(Records from a dataset)
::::::::::
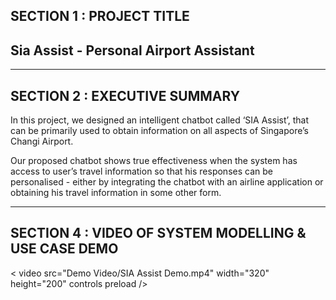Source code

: ## SECTION 1 : PROJECT TITLE
## Sia Assist - Personal Airport Assistant

---
## SECTION 2 : EXECUTIVE SUMMARY

In this project, we designed an intelligent chatbot called ‘SIA Assist’, that
can be primarily used to obtain information on all aspects of Singapore’s Changi Airport.

Our proposed chatbot shows true effectiveness when the system has access to user’s travel
information so that his responses can be personalised - either by integrating the chatbot with
an airline application or obtaining his travel information in some other form.


---
## SECTION 4 : VIDEO OF SYSTEM MODELLING & USE CASE DEMO

< video src="Demo Video/SIA Assist Demo.mp4" width="320" height="200" controls preload />
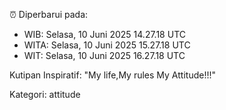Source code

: ⏰ Diperbarui pada:
- WIB: Selasa, 10 Juni 2025 14.27.18 UTC
- WITA: Selasa, 10 Juni 2025 15.27.18 UTC
- WIT: Selasa, 10 Juni 2025 16.27.18 UTC

Kutipan Inspiratif:
"My life,My rules My Attitude!!!"


Kategori: attitude

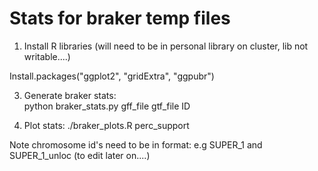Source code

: # Stats for braker temp files 


1. Install R libraries (will need to be in personal library on cluster, lib not writable....)


Install.packages("ggplot2", "gridExtra", "ggpubr")


3. Generate braker stats:        
        python braker_stats.py gff_file  gtf_file ID
        
4. Plot stats: 
        ./braker_plots.R perc_support
        
        
Note chromosome id's need to be in format: e.g SUPER_1  and SUPER_1_unloc (to edit later on....)



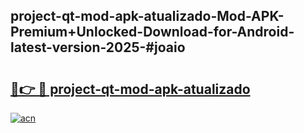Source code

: ## project-qt-mod-apk-atualizado-Mod-APK-Premium+Unlocked-Download-for-Android-latest-version-2025-#joaio

# <h2><a href="https://bedroomkl.my?title=project-qt-mod-apk-atualizado&ref=20M">🔗👉 🔴 project-qt-mod-apk-atualizado</a></h2>

[![acn](https://github.com/user-attachments/assets/0f9c940e-d8b0-45ae-aac7-cd30a18b3e1c)](https://bedroomkl.my?title=project-qt-mod-apk-atualizado&ref=20M)


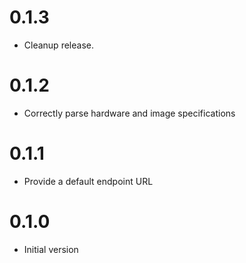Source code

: # 0.1.3

- Cleanup release.

# 0.1.2

- Correctly parse hardware and image specifications

# 0.1.1

- Provide a default endpoint URL

# 0.1.0

- Initial version
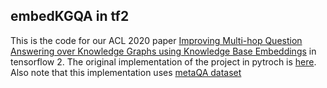 ## embedKGQA in tf2

This is the code for our ACL 2020 paper [Improving Multi-hop Question Answering over Knowledge Graphs using Knowledge Base Embeddings](https://malllabiisc.github.io/publications/papers/final_embedkgqa.pdf) in tensorflow 2.
The original implementation of the project in pytroch is [here](https://github.com/malllabiisc/EmbedKGQA).
Also note that this implementation uses [metaQA dataset](https://github.com/yuyuz/MetaQA)
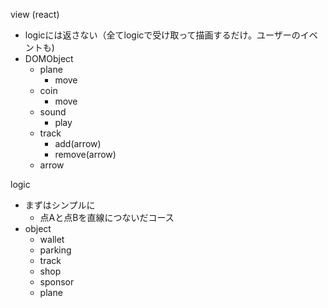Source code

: view (react)

- logicには返さない（全てlogicで受け取って描画するだけ。ユーザーのイベントも)
- DOMObject
  - plane
    - move
  - coin
    - move
  - sound
    - play
  - track
    - add(arrow)
    - remove(arrow)
  - arrow

logic

- まずはシンプルに
  - 点Aと点Bを直線につないだコース
- object
  - wallet
  - parking
  - track
  - shop
  - sponsor
  - plane




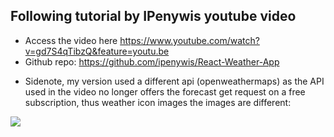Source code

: ## Following tutorial by IPenywis youtube video

- Access the video here https://www.youtube.com/watch?v=gd7S4qTibzQ&feature=youtu.be
- Github repo: https://github.com/ipenywis/React-Weather-App

* Sidenote, my version used a different api (openweathermaps) as the API used in the video no longer offers the forecast get request on a free subscription,
  thus weather icon images the images are different:

<p float="left">
  <img src="https://i.gyazo.com/0fd8964712c2184a15f437299355b799.png"/>
</p>

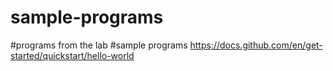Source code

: # sample-programs
#programs from the lab
#sample programs
https://docs.github.com/en/get-started/quickstart/hello-world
::::::::::
▸ WHAT TO PRODUCE
Set down exactly the lines running from the beginning of the entries above to the line that contains "braker temp files", including both, and leave out pictures.

▸ WRITTEN SOLUTION
Source code

: ## SECTION 1 : PROJECT TITLE
## Sia Assist - Personal Airport Assistant

---
## SECTION 2 : EXECUTIVE SUMMARY

In this project, we designed an intelligent chatbot called ‘SIA Assist’, that
can be primarily used to obtain information on all aspects of Singapore’s Changi Airport.

Our proposed chatbot shows true effectiveness when the system has access to user’s travel
information so that his responses can be personalised - either by integrating the chatbot with
an airline application or obtaining his travel information in some other form.


---
## SECTION 4 : VIDEO OF SYSTEM MODELLING & USE CASE DEMO

< video src="Demo Video/SIA Assist Demo.mp4" width="320" height="200" controls preload />
Source code

: ⏰ Diperbarui pada:
- WIB: Selasa, 10 Juni 2025 14.27.18 UTC
- WITA: Selasa, 10 Juni 2025 15.27.18 UTC
- WIT: Selasa, 10 Juni 2025 16.27.18 UTC

Kutipan Inspiratif:
"My life,My rules My Attitude!!!"


Kategori: attitude

Source code

: # Stats for braker temp files 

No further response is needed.